Bring whatever you have. The platform will make sense of it.
Every customer has data trapped in documents and spreadsheets. Getting it onto the platform shouldn't require a data entry project.
Morph is horizontal — it serves any workflow where data is trapped in documents that should become live platform entities.
A stack of subscription documents from a previous raise. Morph materializes investors, contacts, commitments, accreditation status — everything the docs contain.
An Excel cap table from a fund admin or internal tracker. Investor-deal relationships with allocation amounts and ownership percentages.
A private placement memorandum yields deal structure, terms, key dates, and fee schedules — ready to publish.
Quarterly capital account summaries or NAV reports. Powers As-Reported mode in Portfolio for LP reporting without clean transaction data.
Exports from HubSpot, Salesforce, or a homegrown tracker. Contacts, organizations, and relationship metadata mapped onto the platform.
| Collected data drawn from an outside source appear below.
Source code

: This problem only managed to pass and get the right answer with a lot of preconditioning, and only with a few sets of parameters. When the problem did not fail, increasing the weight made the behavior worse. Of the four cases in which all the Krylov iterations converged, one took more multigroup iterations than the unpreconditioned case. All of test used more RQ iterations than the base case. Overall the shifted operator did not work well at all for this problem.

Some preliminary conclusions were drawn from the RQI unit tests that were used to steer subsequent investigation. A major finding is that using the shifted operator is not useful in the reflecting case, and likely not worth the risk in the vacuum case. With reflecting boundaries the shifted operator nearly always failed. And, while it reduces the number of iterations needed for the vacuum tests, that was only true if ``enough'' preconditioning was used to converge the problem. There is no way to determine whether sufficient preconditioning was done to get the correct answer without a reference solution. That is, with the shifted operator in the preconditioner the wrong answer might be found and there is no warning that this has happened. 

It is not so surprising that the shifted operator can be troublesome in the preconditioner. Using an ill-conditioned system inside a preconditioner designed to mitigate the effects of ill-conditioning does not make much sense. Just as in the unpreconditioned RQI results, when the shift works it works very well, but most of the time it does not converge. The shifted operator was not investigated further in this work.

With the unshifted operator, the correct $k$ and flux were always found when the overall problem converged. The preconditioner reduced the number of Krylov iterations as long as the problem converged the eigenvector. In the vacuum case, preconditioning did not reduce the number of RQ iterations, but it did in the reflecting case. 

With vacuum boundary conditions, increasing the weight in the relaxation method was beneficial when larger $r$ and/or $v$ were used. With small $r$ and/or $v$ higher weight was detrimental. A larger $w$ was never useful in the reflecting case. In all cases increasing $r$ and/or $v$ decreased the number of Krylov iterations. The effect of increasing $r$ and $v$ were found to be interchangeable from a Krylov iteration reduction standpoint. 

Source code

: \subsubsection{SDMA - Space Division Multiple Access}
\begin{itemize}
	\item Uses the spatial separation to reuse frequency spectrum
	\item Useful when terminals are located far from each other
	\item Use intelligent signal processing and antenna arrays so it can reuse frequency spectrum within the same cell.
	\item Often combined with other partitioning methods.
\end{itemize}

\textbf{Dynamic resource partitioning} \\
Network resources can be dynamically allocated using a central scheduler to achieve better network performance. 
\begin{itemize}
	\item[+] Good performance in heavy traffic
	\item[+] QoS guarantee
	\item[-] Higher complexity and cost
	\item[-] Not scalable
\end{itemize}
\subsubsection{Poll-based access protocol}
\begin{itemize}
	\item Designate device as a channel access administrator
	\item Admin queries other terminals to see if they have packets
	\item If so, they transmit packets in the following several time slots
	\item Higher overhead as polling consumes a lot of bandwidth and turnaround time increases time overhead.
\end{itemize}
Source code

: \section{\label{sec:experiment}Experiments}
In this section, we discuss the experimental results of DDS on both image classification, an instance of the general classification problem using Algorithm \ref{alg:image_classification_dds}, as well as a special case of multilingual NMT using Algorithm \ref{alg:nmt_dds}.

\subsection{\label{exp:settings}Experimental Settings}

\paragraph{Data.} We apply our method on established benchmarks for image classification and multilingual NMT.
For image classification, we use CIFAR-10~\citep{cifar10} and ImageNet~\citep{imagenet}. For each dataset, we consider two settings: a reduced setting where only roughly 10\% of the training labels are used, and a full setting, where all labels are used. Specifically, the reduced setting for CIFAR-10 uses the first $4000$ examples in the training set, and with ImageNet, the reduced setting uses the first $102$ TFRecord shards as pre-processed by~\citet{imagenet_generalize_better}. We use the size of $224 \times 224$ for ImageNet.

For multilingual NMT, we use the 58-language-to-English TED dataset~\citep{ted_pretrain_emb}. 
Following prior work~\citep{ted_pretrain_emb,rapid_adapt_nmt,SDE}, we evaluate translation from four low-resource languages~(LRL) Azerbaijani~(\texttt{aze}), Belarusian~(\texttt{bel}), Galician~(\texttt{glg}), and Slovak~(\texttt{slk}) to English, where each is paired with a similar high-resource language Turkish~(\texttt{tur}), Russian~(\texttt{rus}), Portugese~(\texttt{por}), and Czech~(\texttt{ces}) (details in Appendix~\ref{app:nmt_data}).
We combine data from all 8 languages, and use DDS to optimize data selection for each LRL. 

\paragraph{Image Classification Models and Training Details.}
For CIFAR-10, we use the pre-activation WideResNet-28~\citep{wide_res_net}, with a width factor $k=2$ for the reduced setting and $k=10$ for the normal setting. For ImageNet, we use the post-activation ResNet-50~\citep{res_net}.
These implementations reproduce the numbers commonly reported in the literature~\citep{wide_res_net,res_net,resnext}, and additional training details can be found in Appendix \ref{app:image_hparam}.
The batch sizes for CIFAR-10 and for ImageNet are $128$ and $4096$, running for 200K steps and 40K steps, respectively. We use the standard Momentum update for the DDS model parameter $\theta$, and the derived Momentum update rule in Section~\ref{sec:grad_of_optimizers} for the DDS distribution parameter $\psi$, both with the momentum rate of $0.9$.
Wire confirmation PDFs or bank export CSVs become payment records matched to outstanding capital calls.
Connect to a third-party data room. Parse and classify documents, then route them logically into the platform — by deal, investor, document type.
Bulk exports from a prior platform or internal system. Morph maps heterogeneous data shapes into platform entities to accelerate go-live.
Same engine, different operating contexts. The mode determines how data arrives and how much human involvement the workflow needs.
A user brings data to the platform directly. Drag-and-drop, file picker, or paste. Conversational — the agent walks through classification, mapping, and review in real time.
Data arrives programmatically — a fund admin drops files on an SFTP site, a client's system pushes to an S3 bucket, a scheduled job polls a remote data room. Batching, queuing, and monitoring become critical.
Morph is an engine, not a screen. It can be invoked from the central agent or embedded directly into platform workflows — and either direction works.
The Helm / Delio AI chat interface. Good for ad-hoc requests — "help me make sense of this file" — and as a router that identifies what the user is trying to do and delegates to the right specialized workflow when the task gets specific.
Morph capabilities embedded directly in platform screens. Drag-and-drop targets, structured review tables, provenance audit trails, approval flows — all tailored to the specific workflow context. The user may never see a chat interface.
The ingestion, classification, extraction, transformation, validation, and import pipeline. Runs the same whether invoked by the agent, a localized workflow, or an automated trigger. Stateless with respect to how it was called.
Six stages. Click any stage to learn more.
The design decisions that make Morph trustworthy at scale.
Same file + same rules = same output. Every time. The AI proposes mapping rules; a pipeline executes them row by row with zero model calls.
First file from a new source costs one mapping session. Every subsequent file with the same shape reuses the profile — zero AI cost, one click.
AI cost is bounded by column headers + sample rows. A 50,000-row file costs roughly the same to map as a 500-row file.
Every stage transition is checkpointed. Browser crash, server restart — pick up exactly where you left off.
Validation errors route back to rule extraction. The AI amends the rules, the pipeline re-runs, and validation re-runs — no re-upload needed.
Every transformed value carries provenance back to the source row and the rule that produced it. Nothing is a black box.